___ DATA PROVIDED

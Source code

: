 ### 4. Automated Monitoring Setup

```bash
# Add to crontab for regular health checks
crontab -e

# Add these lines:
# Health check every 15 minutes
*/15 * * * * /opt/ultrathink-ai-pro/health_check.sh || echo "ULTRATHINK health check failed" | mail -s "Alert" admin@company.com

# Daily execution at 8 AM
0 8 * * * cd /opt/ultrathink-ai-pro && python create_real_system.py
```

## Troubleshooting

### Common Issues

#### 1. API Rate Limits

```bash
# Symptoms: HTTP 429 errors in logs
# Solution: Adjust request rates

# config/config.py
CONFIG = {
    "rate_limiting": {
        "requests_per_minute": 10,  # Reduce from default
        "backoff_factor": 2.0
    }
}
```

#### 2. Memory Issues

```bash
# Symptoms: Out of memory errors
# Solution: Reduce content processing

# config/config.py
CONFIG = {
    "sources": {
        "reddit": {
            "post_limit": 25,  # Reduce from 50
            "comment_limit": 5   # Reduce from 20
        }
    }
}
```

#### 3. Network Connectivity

______
___ DATA PROVIDED

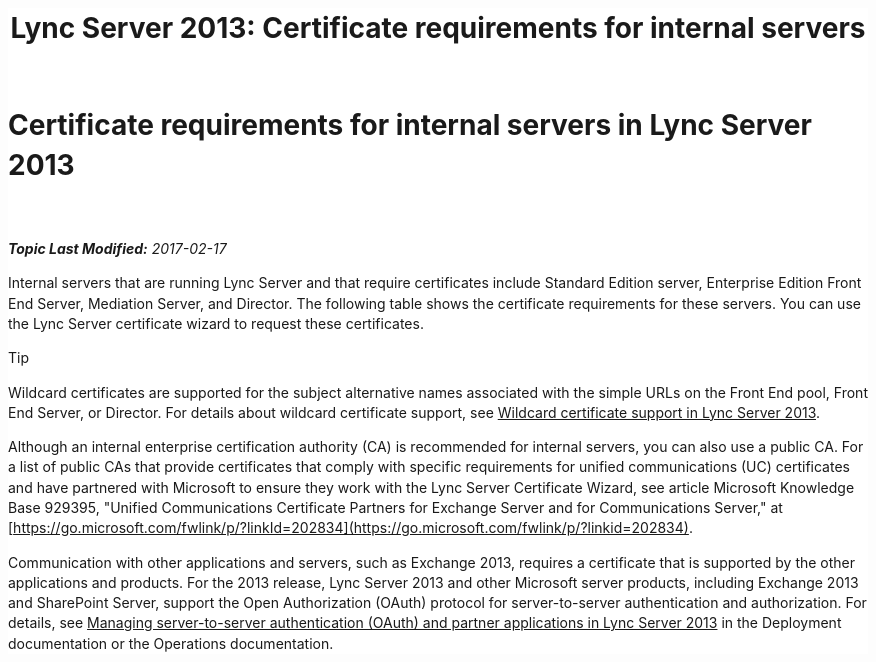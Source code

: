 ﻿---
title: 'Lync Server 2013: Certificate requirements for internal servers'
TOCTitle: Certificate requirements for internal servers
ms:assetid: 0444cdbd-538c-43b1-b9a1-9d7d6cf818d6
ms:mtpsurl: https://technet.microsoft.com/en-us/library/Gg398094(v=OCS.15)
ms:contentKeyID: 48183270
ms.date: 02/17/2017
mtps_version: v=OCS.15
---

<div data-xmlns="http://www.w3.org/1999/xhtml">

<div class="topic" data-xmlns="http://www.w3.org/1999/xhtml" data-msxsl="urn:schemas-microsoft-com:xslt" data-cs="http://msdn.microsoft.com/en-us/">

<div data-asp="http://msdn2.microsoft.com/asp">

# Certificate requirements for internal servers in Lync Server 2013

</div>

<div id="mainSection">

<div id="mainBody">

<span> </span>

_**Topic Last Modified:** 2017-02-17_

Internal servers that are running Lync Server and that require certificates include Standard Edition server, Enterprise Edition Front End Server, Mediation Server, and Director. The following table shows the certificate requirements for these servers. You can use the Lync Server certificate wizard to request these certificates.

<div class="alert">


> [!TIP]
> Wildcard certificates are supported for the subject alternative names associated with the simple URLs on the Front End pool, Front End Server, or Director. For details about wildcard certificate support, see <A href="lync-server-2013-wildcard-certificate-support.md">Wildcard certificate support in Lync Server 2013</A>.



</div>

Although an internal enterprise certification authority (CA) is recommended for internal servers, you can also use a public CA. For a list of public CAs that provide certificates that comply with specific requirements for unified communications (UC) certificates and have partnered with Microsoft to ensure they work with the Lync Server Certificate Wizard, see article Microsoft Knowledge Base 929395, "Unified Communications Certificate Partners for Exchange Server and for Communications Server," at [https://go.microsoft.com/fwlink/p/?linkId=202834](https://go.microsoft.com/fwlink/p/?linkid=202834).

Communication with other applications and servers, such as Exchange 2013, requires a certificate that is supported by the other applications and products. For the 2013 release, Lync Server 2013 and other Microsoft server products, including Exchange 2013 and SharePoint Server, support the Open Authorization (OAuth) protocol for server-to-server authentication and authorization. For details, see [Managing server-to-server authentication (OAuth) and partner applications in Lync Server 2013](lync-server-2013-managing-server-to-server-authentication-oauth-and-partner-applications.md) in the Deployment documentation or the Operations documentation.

______

WORK ORDER
Copy each line of the listing that holds the word "errors".

WRITTEN RESPONSE
# Symptoms: HTTP 429 errors in logs
# Symptoms: Out of memory errors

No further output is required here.